Engin Ardıç’ın Sabah gazetesindeki yazısı…
Mahir Kaynak herhalde ülke tarihinde “en çok küfür yemiş” devlet memuruydu.
Solcular Kaynak’tan ciddi olarak nefret ederlerdi. Bunun nedeni de elbette Kaynak’ın “9 Mart 1971 cuntasını” ele vermiş sayılmasıdır.
Solcular, bu cuntanın sol olduğunu sanıyorlardı da ondan…
Doğan Avcıoğlu-İlhan Selçuk-Cemal Madanoğlu (ve hatta Celil Gürkan) ekibi, kerameti kendinden menkul bir “asker-sivil aydınlar” topluluğuna dayanıp Türkiye’ye Arap Baas Partisi tarzı bir dikta yönetimi getirecekti. Bu bir bürokrat diktasıydı. Kendine sol süsü veriyordu ama gerçek solla ilgisi yoktu. Ne halkla ilgisi vardı ne de işçi sınıfıyla… Kemalistti, o kadar.
O günlerde bu o kadar ayyuka çıkmıştı ki, Avcıoğlu “Devrim Üzerine” diye bir kitap yazmış, Bilgi Yayınları’nın sahibi Ahmet Tevfik Küflü bunu zevkle basmış, o zamanın biz gençleri de harıl harıl okur olmuştuk. Bu kitapta darbeden sonra kurulacak yapının anahatları kabak gibi anlatılıyordu.
MİT ajanı Mahir Kaynak, bu cuntanın yargılandığı mahkemede çıktı tanık sıfatıyla konuştu. Onlardan biri gibi görünüp bütün gizli toplantıları izlemiş ve kayıt etmişti!
Solcular, daha doğrusu solcu olduklarını sananlar, sanki Mahir Kaynak esas olarak onlardanmış da “sonradan onlara ihanet etmiş” gibi bir hava yarattılar.
Oysa Kaynak asker kökenliydi, Kuleli ve Harbiye mezunuydu, “esas olarak” istihbaratçıydı. Yani cuntaya görevle girmiş, emirle çıkmıştı. “Provokatör” değildi. Önceleri cunta yanlısı olup sonradan “dönmüş” de değildi. Kendisine bunları izleme görevi verildiği için bunları izlemişti, Ticani’leri ya da Nurcular’ı izleme görevi verilseydi onları izleyecekti.

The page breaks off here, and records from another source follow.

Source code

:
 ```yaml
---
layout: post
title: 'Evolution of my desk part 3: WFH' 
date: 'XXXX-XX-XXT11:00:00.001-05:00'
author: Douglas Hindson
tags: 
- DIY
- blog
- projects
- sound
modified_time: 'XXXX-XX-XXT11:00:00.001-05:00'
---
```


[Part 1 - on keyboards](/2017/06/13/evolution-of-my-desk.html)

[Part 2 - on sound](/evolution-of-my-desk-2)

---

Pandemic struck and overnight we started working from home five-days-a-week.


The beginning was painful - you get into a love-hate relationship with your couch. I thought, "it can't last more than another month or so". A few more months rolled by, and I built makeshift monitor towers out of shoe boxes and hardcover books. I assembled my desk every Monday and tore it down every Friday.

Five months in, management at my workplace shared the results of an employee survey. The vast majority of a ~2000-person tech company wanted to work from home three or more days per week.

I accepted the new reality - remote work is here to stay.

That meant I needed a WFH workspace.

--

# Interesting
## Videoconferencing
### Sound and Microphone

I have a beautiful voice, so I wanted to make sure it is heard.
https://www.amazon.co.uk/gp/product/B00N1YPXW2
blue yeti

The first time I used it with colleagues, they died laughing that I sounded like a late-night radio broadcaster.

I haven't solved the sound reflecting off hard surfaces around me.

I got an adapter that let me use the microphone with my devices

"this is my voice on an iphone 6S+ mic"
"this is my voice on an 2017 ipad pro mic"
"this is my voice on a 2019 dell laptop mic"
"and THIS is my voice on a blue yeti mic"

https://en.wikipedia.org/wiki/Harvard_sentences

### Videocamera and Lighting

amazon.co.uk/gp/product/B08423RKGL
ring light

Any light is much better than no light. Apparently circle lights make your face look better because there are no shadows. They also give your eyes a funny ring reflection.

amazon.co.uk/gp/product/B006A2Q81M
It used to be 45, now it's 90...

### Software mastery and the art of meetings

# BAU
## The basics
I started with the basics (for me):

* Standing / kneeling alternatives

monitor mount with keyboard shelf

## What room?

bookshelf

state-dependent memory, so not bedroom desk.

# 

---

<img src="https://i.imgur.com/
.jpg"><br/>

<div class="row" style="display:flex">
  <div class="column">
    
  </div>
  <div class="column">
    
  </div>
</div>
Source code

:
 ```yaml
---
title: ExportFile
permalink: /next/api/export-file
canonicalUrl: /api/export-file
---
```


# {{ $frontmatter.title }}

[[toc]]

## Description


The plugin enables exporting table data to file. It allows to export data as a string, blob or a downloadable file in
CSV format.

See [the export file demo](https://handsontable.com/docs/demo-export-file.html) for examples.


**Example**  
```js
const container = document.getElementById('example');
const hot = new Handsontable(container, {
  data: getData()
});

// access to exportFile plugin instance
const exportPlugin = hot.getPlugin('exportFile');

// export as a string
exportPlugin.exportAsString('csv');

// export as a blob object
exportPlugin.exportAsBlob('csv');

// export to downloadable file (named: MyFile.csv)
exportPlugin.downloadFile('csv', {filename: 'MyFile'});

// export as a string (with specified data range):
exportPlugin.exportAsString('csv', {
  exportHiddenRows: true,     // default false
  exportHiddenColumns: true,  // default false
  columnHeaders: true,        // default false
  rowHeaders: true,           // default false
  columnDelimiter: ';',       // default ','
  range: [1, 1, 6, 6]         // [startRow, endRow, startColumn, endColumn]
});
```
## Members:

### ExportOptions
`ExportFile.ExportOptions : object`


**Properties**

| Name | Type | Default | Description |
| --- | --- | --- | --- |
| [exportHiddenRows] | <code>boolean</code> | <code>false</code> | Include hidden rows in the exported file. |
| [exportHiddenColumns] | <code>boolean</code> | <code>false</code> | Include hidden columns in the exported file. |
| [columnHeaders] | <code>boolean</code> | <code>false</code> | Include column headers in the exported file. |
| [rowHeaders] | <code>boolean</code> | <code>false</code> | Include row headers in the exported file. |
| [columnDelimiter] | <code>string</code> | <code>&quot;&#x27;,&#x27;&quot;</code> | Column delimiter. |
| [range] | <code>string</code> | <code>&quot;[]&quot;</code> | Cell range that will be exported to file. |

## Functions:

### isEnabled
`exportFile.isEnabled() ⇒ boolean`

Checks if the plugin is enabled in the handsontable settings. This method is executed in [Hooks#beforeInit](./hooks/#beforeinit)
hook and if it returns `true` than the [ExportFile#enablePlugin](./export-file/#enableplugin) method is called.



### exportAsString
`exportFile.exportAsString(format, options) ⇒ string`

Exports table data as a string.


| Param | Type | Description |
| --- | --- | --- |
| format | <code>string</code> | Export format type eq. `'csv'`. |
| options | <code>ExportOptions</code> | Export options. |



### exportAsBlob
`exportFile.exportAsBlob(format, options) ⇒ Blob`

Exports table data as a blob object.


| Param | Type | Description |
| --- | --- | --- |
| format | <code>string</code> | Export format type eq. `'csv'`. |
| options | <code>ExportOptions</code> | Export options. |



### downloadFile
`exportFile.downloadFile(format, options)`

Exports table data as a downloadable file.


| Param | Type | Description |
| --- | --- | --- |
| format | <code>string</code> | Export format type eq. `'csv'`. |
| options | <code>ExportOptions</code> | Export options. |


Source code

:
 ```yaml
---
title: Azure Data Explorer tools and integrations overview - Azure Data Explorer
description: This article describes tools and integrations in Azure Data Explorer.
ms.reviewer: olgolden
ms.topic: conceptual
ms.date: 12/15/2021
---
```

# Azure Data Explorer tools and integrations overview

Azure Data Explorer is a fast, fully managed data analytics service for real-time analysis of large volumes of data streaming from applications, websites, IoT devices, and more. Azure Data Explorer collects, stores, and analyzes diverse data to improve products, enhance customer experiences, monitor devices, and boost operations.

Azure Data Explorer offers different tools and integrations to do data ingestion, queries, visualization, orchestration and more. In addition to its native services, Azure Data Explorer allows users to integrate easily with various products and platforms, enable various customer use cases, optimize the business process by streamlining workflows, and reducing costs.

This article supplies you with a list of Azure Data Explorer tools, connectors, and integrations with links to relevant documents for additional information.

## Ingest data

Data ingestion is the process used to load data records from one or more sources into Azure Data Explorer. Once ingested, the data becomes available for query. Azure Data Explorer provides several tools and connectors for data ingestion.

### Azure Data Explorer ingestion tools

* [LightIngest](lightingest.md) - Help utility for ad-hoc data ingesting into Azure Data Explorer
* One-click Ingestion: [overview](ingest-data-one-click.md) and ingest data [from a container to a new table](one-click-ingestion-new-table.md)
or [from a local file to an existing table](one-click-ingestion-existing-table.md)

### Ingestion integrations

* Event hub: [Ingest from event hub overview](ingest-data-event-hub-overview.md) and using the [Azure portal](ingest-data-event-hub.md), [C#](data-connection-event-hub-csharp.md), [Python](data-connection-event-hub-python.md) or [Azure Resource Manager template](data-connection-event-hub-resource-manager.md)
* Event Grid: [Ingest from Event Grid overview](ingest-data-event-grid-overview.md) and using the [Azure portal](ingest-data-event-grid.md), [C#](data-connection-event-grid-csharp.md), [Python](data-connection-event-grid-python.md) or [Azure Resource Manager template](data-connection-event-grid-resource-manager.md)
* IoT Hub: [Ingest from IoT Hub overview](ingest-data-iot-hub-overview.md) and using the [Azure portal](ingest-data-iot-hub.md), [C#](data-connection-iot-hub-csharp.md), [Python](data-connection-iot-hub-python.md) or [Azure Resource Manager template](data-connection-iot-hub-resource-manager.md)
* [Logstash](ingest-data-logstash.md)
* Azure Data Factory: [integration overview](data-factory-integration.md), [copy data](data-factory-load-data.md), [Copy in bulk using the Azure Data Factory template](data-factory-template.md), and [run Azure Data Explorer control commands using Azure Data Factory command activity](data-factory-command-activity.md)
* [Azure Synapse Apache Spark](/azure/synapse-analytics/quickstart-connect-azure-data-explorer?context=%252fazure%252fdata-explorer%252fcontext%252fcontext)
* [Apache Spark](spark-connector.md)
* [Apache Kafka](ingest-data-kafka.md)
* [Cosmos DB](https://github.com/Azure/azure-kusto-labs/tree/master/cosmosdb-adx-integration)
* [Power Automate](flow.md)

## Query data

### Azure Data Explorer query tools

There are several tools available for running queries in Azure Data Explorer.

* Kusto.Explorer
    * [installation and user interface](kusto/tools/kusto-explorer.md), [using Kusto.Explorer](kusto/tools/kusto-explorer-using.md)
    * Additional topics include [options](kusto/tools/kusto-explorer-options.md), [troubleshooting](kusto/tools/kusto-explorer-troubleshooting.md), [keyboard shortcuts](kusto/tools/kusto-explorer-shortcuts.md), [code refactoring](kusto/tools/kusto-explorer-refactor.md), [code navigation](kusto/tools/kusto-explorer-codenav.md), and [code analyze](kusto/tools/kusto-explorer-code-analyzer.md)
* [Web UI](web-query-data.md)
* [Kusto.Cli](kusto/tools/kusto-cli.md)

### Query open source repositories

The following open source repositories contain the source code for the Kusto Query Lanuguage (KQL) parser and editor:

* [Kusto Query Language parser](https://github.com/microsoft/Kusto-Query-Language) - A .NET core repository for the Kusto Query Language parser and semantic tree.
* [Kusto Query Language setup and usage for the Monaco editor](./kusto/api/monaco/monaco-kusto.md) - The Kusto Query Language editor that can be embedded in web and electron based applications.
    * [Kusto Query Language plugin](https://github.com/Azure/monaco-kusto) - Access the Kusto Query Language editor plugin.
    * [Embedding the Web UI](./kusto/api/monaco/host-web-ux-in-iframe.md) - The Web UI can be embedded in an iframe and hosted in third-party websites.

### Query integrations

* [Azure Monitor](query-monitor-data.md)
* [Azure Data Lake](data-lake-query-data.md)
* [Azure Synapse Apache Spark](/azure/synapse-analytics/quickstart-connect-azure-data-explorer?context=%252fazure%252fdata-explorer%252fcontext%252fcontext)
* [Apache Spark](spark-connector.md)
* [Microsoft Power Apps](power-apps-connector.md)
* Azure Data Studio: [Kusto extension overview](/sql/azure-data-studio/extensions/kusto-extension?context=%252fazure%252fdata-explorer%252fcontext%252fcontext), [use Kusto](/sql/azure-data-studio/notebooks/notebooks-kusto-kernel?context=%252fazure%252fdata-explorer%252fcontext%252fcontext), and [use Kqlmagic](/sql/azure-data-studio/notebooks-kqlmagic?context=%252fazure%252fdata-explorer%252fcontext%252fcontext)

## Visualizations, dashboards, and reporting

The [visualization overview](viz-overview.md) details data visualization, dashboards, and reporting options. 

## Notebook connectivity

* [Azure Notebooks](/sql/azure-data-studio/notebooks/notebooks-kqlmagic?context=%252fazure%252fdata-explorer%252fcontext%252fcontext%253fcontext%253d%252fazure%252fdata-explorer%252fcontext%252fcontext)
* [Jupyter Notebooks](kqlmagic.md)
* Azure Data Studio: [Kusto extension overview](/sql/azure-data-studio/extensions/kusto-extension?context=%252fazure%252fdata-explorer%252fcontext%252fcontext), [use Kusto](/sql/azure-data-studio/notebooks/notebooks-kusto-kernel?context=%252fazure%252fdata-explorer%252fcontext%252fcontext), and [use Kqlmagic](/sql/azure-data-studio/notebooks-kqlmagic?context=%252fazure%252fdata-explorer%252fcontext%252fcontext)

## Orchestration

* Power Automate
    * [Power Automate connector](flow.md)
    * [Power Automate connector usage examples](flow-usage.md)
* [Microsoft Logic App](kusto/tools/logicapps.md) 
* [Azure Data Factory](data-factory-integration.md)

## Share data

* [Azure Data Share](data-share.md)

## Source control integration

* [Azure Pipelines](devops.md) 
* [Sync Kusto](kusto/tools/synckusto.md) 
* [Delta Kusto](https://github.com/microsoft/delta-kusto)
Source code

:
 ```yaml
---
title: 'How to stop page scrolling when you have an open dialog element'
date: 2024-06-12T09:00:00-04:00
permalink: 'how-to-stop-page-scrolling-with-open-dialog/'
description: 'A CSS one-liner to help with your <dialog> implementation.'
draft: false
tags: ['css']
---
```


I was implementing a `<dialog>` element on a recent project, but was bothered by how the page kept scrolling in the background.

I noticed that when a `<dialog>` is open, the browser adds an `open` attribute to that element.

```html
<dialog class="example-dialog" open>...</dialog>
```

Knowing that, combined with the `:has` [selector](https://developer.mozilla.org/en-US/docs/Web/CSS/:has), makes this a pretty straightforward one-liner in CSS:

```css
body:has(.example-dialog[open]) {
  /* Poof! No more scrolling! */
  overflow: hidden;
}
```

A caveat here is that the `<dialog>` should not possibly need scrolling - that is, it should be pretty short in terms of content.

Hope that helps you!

Adam işini yapıyordu, o kadar.
Cuntayı ihbar etmiş de değildi, cunta zaten MİT tarafından biliniyordu, Kaynak oraya “daha ayrıntılı bilgi” için sokulmuştu.
Üstelik bu cuntanın bazı üyeleri o kadar ahmak heriflerdi ki, Kaynak aralarına sızmak için hiçbir çaba sarfetmemiş, “bize katılır mısın” diye teklif onlardan gelmiş, teşkilat da elle gelen düğün bayrama balıklama atlamıştı!
“Demirel iktidarı ülkeyi felakete sürüklüyor” demişler, Kaynak da “saçmalamayın lan” dememiş tabii, “haklısınız” deyip dalmış içlerine…
Demirel iktidarı ülkeyi felakete sürüklemiyor, kapitalist kalkınmayı kör topal da olsa sürdürüyordu.
Ülkede ne devrim ortamı vardı ne de bunun gereği! “Demokratların bir şekilde yeniden iktidara gelmelerini” hazmedemeyen, Menderes gibi Demirel’i de deviren, üstelik bu amaçla o zamanın biz çoluk çocuklarını kullanan bürokrasi ülkeye en büyük kötülüğü etti. Ha 9 Mart, ha 12 Mart… Ha sol görünümlü ha sağ görünümlü… Aynı kapıya çıktı.
Kaynak aynı zamanda gazetelerde yazdığı yazılarda “Amerikan ve Alman gizli servisleri arasındaki çekişmeye” de ilk dikkatimizi çeken adamdır.
Solcular Kaynak’a küfür etmekten vazgeçsinler, AKP hükümetini devirmek uğruna “işkencecilerini affedenleri” de iyi tanısınlar. Solun ne olup ne olmadığını günün birinde belki öğreneceklerdir.